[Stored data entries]
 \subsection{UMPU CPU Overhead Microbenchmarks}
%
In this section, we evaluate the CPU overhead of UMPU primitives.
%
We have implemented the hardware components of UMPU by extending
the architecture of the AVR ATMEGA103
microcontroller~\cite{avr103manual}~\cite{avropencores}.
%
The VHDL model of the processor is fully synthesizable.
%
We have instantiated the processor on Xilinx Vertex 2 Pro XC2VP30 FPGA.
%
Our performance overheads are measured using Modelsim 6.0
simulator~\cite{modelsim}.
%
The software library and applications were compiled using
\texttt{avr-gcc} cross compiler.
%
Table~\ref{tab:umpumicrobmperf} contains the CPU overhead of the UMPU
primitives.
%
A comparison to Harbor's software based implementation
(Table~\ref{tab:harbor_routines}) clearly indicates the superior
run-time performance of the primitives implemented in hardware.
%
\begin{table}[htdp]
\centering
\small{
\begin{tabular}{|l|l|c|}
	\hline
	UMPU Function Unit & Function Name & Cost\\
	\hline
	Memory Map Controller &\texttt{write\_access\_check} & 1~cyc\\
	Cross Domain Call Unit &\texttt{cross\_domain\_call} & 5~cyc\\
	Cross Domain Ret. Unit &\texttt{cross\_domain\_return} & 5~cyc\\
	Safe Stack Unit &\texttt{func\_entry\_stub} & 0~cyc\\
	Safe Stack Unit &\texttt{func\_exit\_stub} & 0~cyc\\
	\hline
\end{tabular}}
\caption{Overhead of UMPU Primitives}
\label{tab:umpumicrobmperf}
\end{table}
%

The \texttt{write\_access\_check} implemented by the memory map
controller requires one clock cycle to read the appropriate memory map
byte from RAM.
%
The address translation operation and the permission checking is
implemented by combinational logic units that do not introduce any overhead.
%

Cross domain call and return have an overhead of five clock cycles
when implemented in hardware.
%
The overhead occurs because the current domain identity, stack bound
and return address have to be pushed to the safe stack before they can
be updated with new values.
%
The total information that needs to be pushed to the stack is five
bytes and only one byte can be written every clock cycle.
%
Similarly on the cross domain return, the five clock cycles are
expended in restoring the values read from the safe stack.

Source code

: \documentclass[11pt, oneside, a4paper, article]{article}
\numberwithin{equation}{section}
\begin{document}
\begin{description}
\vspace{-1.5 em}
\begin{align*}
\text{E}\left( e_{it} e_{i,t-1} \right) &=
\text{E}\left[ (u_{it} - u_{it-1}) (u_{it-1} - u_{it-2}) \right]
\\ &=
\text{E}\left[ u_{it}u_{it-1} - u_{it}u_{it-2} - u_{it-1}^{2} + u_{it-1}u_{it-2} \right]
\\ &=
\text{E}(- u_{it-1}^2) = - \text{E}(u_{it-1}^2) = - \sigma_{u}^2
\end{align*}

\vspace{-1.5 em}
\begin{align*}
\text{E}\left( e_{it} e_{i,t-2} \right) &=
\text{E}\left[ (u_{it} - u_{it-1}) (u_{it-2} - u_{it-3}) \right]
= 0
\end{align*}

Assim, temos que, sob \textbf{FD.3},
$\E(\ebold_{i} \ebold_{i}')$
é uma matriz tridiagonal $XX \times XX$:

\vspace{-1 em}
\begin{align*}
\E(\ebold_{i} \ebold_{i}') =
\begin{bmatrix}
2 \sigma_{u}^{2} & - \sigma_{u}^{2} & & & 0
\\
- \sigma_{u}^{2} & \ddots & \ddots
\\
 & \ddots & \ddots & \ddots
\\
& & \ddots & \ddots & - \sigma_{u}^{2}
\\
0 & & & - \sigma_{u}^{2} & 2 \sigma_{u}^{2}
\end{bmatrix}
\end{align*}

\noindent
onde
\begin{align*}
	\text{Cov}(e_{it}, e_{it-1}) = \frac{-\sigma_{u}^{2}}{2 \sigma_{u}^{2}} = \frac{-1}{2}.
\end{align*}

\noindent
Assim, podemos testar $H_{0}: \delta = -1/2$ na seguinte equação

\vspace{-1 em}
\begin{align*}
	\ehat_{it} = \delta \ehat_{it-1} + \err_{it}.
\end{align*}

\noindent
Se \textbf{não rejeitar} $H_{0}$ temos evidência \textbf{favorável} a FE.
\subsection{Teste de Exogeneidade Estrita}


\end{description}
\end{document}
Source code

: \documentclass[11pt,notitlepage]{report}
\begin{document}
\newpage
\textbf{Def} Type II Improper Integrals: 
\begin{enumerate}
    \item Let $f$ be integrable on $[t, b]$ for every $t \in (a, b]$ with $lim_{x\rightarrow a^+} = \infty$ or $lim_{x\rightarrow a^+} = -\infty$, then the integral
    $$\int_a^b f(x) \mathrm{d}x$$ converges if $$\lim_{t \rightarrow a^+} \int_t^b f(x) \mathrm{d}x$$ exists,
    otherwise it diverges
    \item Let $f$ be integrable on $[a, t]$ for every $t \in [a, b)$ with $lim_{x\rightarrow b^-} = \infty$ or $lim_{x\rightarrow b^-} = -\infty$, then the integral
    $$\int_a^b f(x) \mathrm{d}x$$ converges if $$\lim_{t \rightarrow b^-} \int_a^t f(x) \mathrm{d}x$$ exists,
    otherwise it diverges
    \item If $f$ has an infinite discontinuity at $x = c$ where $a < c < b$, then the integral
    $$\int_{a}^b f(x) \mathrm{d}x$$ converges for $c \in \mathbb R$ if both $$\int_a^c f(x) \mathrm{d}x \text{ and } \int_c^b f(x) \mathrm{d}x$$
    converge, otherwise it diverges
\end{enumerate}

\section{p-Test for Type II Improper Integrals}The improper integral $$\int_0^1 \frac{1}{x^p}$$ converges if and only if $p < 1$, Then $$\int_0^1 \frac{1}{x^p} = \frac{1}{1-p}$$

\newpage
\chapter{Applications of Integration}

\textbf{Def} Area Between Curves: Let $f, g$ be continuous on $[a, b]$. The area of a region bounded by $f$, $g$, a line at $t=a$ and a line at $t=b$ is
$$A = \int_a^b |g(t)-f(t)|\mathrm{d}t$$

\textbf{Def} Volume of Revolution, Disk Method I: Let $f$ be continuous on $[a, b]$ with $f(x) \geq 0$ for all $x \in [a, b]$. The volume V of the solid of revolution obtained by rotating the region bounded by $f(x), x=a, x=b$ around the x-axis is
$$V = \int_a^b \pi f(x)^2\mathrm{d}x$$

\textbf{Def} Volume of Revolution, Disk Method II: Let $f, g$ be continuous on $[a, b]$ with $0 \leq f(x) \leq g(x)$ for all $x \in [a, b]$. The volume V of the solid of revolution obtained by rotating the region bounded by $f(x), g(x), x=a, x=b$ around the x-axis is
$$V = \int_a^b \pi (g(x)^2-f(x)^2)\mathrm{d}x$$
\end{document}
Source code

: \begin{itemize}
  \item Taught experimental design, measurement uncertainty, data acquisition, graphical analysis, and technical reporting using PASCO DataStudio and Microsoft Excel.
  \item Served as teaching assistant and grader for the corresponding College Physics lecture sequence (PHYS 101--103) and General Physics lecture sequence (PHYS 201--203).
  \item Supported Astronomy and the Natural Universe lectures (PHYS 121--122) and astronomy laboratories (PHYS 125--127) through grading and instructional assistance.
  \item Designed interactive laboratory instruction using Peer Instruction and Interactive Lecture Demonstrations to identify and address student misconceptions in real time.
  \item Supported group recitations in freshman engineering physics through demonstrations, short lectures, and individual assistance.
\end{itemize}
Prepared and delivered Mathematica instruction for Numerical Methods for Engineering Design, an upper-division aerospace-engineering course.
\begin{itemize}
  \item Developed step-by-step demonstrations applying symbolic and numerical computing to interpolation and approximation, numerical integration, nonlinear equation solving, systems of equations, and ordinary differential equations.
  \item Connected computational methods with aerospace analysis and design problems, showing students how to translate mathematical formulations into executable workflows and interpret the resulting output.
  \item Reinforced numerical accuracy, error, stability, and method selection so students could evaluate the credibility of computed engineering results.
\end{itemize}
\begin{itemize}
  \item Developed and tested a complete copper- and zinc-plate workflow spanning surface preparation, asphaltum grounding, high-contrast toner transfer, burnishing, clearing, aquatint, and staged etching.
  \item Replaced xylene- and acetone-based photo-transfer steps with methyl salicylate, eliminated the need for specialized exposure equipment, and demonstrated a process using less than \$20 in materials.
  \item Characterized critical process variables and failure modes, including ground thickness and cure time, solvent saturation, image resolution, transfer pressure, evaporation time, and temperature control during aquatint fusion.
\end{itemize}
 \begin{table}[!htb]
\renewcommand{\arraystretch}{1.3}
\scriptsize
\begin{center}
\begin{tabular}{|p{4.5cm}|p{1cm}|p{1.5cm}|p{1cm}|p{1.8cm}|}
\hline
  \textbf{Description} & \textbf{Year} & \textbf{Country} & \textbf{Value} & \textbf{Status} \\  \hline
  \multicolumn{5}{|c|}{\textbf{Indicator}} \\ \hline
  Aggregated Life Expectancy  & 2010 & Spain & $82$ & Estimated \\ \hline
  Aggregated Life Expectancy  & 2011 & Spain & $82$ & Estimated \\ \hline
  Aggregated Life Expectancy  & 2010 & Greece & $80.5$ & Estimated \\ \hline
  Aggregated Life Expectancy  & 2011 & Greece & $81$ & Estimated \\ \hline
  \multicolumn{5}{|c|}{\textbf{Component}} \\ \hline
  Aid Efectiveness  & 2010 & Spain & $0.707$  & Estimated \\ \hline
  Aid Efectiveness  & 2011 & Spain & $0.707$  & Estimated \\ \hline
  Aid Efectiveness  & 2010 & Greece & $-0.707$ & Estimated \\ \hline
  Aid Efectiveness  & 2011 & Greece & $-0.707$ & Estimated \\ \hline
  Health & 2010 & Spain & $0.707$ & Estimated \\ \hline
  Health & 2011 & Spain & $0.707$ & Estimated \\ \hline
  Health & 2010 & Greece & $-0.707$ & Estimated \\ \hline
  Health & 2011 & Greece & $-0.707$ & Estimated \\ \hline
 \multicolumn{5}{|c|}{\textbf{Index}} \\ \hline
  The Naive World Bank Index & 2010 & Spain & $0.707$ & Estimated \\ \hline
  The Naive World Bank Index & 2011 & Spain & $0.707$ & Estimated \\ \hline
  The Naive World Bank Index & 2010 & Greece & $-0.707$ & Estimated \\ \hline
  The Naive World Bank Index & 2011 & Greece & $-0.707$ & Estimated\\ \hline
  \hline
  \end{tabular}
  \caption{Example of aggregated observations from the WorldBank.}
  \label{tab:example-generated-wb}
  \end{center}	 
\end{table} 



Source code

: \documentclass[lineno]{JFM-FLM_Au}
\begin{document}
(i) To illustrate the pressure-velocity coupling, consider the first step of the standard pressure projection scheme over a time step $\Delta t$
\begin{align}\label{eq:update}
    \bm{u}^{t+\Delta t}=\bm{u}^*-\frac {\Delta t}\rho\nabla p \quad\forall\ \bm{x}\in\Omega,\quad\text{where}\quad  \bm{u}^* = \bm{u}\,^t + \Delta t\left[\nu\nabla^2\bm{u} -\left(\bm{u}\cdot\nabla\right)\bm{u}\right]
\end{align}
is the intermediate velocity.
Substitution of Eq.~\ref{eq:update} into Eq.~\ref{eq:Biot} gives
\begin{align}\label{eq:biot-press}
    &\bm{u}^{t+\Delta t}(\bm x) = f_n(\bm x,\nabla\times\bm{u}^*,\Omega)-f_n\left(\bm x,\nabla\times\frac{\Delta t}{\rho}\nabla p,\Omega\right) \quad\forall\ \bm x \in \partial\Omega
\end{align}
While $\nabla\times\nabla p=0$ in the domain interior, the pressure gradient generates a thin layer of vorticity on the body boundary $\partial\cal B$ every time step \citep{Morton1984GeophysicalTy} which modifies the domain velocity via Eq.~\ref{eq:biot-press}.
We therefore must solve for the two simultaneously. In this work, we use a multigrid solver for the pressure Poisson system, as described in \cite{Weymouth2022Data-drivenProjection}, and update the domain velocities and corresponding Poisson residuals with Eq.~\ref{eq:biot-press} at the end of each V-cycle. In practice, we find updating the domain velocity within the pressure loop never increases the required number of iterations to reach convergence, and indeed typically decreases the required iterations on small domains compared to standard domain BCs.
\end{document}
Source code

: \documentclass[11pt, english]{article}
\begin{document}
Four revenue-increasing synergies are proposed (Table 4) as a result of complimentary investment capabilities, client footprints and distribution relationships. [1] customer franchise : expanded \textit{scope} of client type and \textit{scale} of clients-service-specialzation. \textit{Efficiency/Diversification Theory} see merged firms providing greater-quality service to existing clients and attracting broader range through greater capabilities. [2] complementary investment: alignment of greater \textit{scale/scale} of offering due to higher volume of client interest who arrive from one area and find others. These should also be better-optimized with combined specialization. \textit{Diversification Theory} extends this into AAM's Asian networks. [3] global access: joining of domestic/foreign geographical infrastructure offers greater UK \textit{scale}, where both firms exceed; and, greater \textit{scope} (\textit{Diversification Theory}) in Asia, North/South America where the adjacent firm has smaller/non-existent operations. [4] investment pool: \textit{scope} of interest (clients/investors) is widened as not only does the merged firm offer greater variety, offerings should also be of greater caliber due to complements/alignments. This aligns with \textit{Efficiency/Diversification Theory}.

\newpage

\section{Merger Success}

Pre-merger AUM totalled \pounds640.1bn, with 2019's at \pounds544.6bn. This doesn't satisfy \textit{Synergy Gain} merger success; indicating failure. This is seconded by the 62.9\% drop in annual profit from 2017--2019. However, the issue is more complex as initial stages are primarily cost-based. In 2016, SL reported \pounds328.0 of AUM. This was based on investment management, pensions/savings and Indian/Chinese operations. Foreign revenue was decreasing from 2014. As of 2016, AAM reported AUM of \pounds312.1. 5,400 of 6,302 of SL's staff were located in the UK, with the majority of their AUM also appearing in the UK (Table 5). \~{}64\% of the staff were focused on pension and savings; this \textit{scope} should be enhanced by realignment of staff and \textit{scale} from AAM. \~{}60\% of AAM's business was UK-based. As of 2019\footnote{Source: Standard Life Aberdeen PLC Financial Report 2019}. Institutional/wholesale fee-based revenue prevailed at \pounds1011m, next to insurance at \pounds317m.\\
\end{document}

• [YOUR INSTRUCTIONS] Your output should consist solely of the lines from the beginning of the entries through the line containing "of the UMPU", reproduced exactly.

• [EXPECTED ANSWER]
 \subsection{UMPU CPU Overhead Microbenchmarks}
%
In this section, we evaluate the CPU overhead of UMPU primitives.
%
We have implemented the hardware components of UMPU by extending
the architecture of the AVR ATMEGA103
microcontroller~\cite{avr103manual}~\cite{avropencores}.
%
The VHDL model of the processor is fully synthesizable.
%
We have instantiated the processor on Xilinx Vertex 2 Pro XC2VP30 FPGA.
%
Our performance overheads are measured using Modelsim 6.0
simulator~\cite{modelsim}.
%
The software library and applications were compiled using
\texttt{avr-gcc} cross compiler.
%
Table~\ref{tab:umpumicrobmperf} contains the CPU overhead of the UMPU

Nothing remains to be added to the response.